Necesitamos paz
Necesitamos paz
Todo lo diré en plural. Lo que más necesitamos los peruanos es paz. Llevamos gran parte de nuestra vida democrática que recuperamos al inicio de la década del 2000 –arreciada desenfrenadamente en el último lustro y medio– dominados por la polarización política que le ha ganado el magro sitial a la economía del pasado, y por eso, lo que seguimos teniendo es crisis política, a diferencia de los años ochenta y parte de los noventa en que fue económica. Nuestra clase política hizo muy poco por invertir en los partidos políticos –desaparecimos la conciencia cívica de las aulas en los colegios y los antivalores se han superpuesto– y por eso hemos tenido una intensa y desordenada actividad política de empíricos, aventureros, arribistas y oportunistas, que hicieron del país su chacra al priorizar sus intereses personales, familiares o de grupo, antes que velar por los intereses nacionales. Llegó la bonanza, una vez que recuperamos el compás de nuestra economía con Fujimori, y desde entonces, en que el país mantuvo y hasta mejoró las cifras de crecimiento como pasó con todos los gobiernos sucesivos hasta hoy –aunque de manera relevante con Toledo y García–, hemos dejado pasar el tiempo imperdonablemente, dominados por las pugnas, haciéndonos daño unos a otros, y mientras tanto, la agenda nacional, que priorizamos poquísimos hombres de Estado hacia el desarrollo, fue archivada porque no era rentable a los apetitos de quienes tuvieron su momento de poder. Si decidiéramos invertir en los pocos partidos políticos que tenemos –con el APRA, el más antiguo, a la cabeza–, las pugnas por ganar el poder y saquear las arcas del Estado se verán atenuadas o erradicadas. Como eso no pasa, entonces, todos los que consiguen el poder, aprovechan cada segundo de contarlo, porque asumen que esa oportunidad no volverá a repetirse, y mientras tanto, la referida agenda hacia el desarrollo sigue en tercer o cuarto plano y los que más sufren, siguen siendo las nuevas generaciones de peruanos que van incorporándose a las responsabilidades de la patria, sin la fortaleza del nacionalismo indispensable que enseñó Velasco, el satanizado militar gobernante que, aunque dominado por sus malos asesores, nos dio la dignidad nacional de despojarnos del sistema feudal que vergonzosamente mantuvimos hasta hace pocas décadas.

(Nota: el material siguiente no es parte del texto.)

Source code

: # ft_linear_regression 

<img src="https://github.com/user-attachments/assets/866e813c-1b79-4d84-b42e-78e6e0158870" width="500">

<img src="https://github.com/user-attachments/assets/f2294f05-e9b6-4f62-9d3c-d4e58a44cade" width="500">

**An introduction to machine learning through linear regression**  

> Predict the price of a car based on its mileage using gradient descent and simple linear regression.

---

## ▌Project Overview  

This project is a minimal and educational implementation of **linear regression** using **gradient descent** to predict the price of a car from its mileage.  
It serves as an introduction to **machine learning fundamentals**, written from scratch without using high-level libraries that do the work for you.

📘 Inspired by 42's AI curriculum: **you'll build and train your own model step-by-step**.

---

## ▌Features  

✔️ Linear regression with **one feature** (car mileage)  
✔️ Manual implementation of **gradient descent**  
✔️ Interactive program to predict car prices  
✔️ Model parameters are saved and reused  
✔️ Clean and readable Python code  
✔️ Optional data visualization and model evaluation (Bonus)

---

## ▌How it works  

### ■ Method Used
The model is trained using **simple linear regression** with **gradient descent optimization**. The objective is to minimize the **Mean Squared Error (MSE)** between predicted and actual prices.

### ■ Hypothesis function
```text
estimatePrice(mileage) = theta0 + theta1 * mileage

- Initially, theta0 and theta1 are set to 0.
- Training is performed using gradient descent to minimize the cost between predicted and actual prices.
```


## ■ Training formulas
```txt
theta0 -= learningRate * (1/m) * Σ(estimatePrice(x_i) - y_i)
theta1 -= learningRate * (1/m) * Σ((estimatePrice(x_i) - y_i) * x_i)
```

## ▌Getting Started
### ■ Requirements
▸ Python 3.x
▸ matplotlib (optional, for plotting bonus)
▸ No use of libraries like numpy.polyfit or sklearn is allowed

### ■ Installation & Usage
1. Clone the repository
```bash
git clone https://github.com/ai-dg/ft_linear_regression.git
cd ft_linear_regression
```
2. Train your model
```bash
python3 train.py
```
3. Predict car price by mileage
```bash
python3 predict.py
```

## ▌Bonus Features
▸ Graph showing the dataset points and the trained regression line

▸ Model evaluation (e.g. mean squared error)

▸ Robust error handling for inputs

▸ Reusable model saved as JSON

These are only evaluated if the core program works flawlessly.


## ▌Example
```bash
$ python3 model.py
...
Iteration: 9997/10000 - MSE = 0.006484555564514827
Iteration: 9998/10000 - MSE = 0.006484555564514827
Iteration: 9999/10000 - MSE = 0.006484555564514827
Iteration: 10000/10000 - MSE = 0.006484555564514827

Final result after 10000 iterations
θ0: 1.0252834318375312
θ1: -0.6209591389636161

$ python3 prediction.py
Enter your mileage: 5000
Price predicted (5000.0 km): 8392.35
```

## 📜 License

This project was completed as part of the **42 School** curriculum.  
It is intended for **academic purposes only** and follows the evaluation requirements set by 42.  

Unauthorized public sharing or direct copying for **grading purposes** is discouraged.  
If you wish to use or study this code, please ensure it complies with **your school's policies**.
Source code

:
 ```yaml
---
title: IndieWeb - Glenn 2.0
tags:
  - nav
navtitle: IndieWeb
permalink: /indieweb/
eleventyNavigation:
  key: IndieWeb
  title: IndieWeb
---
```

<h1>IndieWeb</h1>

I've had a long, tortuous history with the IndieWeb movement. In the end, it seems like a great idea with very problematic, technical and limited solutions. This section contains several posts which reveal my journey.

La tolerancia no existe o está venida a menos. Si digo que Fujimori debía salir de la cárcel porque no merece terminar sus días entre las rejas –harto satanizado como Augusto B. Leguía–, a pesar que en la segunda parte de su gobierno, le hizo mucho daño al país por la corrupción manifiesta y quebrando la moral nacional, entonces soy fujimorista. Si digo que Pedro Castillo no debería ser juzgado por rebelión porque jamás se levantó en armas no sostengo que sea inocente porque cometió un acto antijurídico que fue la ruptura del régimen democrático conforme la Carta Democrática Interamericana, sino que el delito imputado no es el que jurídicamente le corresponde, pues jamás actuaré como un borrego sino, pegado a la ciencia del derecho como se exige de un académico–, entonces soy castillista. Nos dedicamos a soltar todas nuestras energías en atacarnos hasta herirnos de muerte política, unos a otros, y al costado yacen los asolapados, o sea los más peligrosos, es decir, aquellos que actúan detrás de la cortina como perfectos cobardes, conspirando todo el tiempo, dominados por su mediocridad, en todos los círculos de nuestra vida nacional. Todo esto que narro nos pasa porque no invertimos en educación, y por no hacerlo seguimos siendo un país a la deriva. Necesitamos crear las condiciones de un Perú de paz con orden y carácter, pero les aseguro que con los brazos cruzados jamás lo conseguiremos. Por eso arengo a la ¡REVOLUCIÓN EDUCATIVA!, de lo contrario, nos iremos al abismo.